[Start of section]

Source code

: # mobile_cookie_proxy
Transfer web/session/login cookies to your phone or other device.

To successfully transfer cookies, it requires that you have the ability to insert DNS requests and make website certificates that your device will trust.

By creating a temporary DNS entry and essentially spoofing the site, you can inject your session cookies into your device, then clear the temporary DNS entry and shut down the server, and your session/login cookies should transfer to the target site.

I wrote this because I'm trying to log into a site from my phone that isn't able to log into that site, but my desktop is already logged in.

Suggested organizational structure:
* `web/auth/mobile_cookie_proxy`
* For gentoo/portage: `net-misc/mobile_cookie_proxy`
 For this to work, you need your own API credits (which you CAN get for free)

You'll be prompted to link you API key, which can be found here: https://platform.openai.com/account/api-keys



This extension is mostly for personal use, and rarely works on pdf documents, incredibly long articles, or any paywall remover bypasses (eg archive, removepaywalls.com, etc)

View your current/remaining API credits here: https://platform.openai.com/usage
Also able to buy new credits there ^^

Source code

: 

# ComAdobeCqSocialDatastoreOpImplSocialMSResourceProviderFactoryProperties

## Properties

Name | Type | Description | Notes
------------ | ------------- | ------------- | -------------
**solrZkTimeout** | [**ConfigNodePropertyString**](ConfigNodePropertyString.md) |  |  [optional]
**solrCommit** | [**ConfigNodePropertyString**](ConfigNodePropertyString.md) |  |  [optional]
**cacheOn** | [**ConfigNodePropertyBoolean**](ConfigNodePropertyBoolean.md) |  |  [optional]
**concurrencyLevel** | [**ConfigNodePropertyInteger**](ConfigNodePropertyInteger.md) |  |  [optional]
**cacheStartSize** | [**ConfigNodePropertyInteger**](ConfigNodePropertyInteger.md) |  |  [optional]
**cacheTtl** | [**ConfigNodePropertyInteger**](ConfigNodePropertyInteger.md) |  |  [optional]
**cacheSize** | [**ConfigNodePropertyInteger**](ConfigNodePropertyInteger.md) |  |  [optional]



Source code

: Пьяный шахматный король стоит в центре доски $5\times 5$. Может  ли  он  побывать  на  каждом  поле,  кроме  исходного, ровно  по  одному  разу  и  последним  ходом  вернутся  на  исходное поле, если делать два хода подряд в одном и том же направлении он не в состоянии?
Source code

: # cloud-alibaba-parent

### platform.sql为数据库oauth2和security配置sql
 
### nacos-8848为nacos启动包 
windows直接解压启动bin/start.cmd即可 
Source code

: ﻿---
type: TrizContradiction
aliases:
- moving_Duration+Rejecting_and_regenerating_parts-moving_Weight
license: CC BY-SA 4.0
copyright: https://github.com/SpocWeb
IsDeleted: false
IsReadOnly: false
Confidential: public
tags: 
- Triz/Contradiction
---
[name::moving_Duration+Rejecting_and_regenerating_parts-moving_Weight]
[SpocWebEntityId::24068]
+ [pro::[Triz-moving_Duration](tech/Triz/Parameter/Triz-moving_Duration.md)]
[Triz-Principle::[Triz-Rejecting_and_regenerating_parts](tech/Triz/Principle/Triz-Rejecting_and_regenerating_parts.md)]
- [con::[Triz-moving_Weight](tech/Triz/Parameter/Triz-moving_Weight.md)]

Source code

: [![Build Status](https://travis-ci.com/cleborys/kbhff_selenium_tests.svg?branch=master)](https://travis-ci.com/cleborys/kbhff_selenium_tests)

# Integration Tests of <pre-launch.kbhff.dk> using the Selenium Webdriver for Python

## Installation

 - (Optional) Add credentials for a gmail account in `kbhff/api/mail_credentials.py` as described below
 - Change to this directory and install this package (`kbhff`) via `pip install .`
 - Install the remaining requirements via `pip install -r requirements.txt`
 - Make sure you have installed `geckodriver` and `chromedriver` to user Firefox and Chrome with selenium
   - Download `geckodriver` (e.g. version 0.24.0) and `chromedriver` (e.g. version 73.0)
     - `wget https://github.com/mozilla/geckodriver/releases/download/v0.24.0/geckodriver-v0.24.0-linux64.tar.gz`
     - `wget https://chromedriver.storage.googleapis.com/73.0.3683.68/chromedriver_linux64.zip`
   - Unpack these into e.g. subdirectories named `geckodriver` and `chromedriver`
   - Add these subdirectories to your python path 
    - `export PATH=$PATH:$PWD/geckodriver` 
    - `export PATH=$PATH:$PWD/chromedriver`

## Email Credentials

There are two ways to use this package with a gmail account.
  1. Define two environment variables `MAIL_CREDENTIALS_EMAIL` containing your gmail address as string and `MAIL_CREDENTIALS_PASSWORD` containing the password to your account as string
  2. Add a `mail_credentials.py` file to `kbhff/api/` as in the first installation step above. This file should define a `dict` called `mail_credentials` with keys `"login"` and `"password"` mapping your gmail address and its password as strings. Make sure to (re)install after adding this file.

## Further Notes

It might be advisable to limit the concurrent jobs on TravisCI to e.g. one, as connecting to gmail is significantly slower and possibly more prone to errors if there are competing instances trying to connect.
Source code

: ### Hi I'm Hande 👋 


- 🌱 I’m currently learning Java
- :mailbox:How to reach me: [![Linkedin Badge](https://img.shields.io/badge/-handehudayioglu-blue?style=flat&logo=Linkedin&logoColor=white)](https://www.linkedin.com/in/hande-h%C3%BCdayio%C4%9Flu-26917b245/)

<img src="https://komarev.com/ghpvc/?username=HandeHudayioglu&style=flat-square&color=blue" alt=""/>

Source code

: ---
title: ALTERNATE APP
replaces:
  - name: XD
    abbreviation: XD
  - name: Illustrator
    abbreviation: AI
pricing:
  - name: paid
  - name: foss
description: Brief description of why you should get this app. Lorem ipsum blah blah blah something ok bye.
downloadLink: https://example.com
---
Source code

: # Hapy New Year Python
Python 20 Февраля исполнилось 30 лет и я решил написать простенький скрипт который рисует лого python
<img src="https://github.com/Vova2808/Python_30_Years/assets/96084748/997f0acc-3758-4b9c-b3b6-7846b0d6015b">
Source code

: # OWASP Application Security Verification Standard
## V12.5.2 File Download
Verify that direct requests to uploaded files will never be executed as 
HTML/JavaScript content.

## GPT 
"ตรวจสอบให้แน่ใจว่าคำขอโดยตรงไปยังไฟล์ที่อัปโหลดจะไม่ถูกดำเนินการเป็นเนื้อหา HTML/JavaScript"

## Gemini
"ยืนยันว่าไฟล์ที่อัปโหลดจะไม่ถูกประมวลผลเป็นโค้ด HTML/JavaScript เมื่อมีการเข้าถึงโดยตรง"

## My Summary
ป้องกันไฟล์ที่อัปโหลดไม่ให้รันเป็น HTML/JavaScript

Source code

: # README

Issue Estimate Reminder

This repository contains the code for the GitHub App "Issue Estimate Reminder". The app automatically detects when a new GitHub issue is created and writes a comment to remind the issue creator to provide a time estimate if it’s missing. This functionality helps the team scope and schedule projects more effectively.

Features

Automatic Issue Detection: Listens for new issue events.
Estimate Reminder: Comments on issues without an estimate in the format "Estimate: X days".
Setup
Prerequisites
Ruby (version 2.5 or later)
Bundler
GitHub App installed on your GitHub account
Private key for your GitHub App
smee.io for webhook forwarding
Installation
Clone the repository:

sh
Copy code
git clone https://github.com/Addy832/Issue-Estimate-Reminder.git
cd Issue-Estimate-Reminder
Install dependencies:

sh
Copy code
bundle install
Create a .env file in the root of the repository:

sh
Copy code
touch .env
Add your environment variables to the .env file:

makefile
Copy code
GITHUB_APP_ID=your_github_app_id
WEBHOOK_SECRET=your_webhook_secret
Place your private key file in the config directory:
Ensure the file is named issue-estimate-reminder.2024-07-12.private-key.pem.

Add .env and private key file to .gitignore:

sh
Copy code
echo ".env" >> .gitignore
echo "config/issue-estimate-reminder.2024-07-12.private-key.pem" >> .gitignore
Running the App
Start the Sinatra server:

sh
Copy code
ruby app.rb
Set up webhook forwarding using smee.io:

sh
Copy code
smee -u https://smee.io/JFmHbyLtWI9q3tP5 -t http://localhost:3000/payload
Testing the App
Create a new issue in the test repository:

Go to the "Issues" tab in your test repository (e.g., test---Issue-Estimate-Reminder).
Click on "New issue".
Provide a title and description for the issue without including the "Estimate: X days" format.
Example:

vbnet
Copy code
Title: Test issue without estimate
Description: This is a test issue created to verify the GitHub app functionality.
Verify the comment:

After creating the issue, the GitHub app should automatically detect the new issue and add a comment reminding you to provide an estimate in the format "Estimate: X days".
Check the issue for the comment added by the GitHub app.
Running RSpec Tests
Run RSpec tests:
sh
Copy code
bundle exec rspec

[End of section]

> [Exercise objective]
Once the line containing "To successfully transfer" has been retyped, stop. Begin at the first line of the material and reproduce every line up to it exactly.

> [Exercise result]
Source code

: # mobile_cookie_proxy
Transfer web/session/login cookies to your phone or other device.

To successfully transfer cookies, it requires that you have the ability to insert DNS requests and make website certificates that your device will trust.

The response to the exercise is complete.